Yes, that's right. Lennie and I spent this weekend in Tampa, where we collected seashells on the beach, went running, went to the movies together, and I got into a
fistfight. But, more on that later. We also went to (get ready because I'm going to sing it:) The
Suuuuperbowl La La La
Laaaaaa! Since Lennie is still technically on the Browns' roster, and those days are rapidly coming to an end, I figured it would be my only chance for a long long time - if ever - to go see the Superbowl, la la la la. Plus, we haven't been away together without kids since
Sayde was 13 months old. So, even though the
Red Bitch was in town, we had a great time doing all the stuff you take for granted when you don't have kids, aka, peeing without an audience.

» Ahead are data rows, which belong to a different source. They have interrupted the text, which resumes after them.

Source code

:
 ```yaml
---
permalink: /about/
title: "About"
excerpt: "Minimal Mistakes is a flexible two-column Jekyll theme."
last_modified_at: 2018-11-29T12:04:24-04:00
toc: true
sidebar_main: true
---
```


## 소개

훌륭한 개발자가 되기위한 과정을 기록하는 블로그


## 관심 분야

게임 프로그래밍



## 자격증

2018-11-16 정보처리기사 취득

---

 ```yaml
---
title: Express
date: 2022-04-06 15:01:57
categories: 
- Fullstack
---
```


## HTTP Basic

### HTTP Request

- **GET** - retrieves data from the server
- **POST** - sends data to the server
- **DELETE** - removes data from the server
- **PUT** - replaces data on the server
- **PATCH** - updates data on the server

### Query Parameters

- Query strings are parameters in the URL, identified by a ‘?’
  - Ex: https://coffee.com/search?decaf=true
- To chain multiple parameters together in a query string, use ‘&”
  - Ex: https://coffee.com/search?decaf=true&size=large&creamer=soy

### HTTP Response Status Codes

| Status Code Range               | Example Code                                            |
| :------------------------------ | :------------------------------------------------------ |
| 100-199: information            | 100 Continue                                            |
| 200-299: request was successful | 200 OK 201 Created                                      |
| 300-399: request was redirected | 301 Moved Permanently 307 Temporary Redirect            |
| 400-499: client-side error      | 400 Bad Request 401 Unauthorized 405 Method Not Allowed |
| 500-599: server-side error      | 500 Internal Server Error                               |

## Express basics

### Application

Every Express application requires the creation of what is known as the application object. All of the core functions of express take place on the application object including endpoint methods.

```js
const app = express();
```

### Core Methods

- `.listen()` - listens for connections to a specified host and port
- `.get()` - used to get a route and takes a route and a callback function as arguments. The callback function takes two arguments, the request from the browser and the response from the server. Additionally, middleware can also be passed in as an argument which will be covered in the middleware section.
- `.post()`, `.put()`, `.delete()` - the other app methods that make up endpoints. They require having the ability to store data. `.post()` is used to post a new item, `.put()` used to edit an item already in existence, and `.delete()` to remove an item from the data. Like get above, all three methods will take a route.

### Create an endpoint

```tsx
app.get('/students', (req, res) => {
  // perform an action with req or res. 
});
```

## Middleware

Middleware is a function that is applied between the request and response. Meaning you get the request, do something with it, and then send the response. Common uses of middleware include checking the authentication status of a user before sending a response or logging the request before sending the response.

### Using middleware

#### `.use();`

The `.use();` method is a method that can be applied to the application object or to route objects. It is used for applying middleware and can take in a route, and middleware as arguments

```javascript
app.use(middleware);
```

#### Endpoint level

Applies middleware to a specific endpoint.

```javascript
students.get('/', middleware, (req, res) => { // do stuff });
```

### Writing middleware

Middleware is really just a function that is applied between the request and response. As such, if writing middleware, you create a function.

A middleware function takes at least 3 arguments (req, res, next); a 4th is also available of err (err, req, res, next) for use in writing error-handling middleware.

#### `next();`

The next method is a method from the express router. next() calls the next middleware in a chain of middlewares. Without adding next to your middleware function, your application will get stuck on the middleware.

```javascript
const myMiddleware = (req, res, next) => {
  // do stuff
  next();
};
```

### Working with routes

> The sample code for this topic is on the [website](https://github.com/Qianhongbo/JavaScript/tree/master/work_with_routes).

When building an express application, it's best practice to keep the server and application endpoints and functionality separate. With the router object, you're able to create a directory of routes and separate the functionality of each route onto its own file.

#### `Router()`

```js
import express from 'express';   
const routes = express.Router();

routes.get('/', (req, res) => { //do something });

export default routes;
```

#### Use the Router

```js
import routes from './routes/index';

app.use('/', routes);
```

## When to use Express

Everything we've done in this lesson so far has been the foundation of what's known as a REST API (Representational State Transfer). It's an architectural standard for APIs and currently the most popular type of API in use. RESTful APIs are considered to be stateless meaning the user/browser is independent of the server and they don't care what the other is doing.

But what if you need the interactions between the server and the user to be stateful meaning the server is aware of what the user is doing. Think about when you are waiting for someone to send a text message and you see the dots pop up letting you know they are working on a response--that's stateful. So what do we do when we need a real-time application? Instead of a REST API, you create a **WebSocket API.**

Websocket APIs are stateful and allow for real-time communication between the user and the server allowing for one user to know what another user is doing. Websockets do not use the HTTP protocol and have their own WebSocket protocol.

Oh, by the way, if you are ever in North
Redington Beach, swing by
The Frog Pond for breakfast. Holy Yum. After Lennie and I snarfed down an
omelet the size of France, and a fruit plate that rivals the Chiquita Banana lady's hat, we were off to the game. We got there plenty early (5 hours early) so that we could walk around the NFL Experience, and get price gouged. We waited on a 10 minute line just to get IN to the *tent* store, and once inside, we discovered not only was it 1,000 degrees, but the acceptable price for a sweatshirt is
apparently hundreds of dollars. So, empty handed except for a $10 beer (which was worth every penny), we wandered over to the stadium.
Our seats were about 2 rows from the very top, so we ambled up up up the ramp and walked along the concourse looking for our section. Whoops, you can't get to this section from this side of the stadium, so back down down down the ramp we went on our way to the opposite side.
If you have ever been to Raymond James Stadium, or watched a Tampa Bay
Bucaneers' game on TV, you will be familiar with the pirate ship, which sits in one of the
endzones:

It's pretty cool, except for one little oversight by the designers. In order to get from one side of the stadium to the other, 72,000 people have to squeeze through a concourse that suddenly shrinks down to about 10 feet wide in one section. Needless to say, this creates a bit of a logjam.

Here's where the
fistfight occurred. Now, let me just preface this by saying that I abhor confrontation. I am typically a mild mannered suburban mom who smiles and waves at people while I putter around town in my minivan. However, I have now learned that I have a darker side and can suddenly turn into a screaming lunatic at a moment's notice. Lennie and I were inching our way through wall to wall bodies, smiling at the people trying to
squeeze through and bonding over how much it sucked, when it happened: I felt a hand on my butt. "
Ok," I thought, "It's really crowded. It could be an accident." Then, the mystery hand squeezed my butt... twice. Without a thought in my head, I whipped around to face the man directly behind me.
"How
dare you," I snarled.
He immediately put both hands in the air and said, "It wasn't me."
Guilty. And that's about the time when I LOST MY SHIT.
Here's me, face to face with Mr. Grabby, placing my right hand on his
douchebag neck and shoving as hard as I can (which I'm pretty proud to say caused him to stumble back a few feet) and screaming, "HOW FUCKING DARE YOU!"
A circle cleared around us, and a lot of people began yelling. That's when Lennie jumped in and I think pulled me out of the way so he could have some words with the disgusting pervert. The rest of it was kind of a blur...I hear rage tends to do that. After spending a few minutes convulsing with adrenaline, I decided to not let it ruin the game for me. But, I am still hoping the pervert got hit by a bus later that day.
After the unexpected discovery of a backbone, I also stood up for myself when someone cut in front of me in line to buy a t-shirt. I know, it was a big day for me. We also got to see The Boss, which was pretty awesome. Plus, the actual game was not too shabby either.
Minus one moment of
guttural furor, the weekend was beautiful. Many thanks to Poppy, La La and D for watching the kids for us while we were away. We had such a good time, in fact, that we decided to expand our family. Meet "Prime" and "Sally".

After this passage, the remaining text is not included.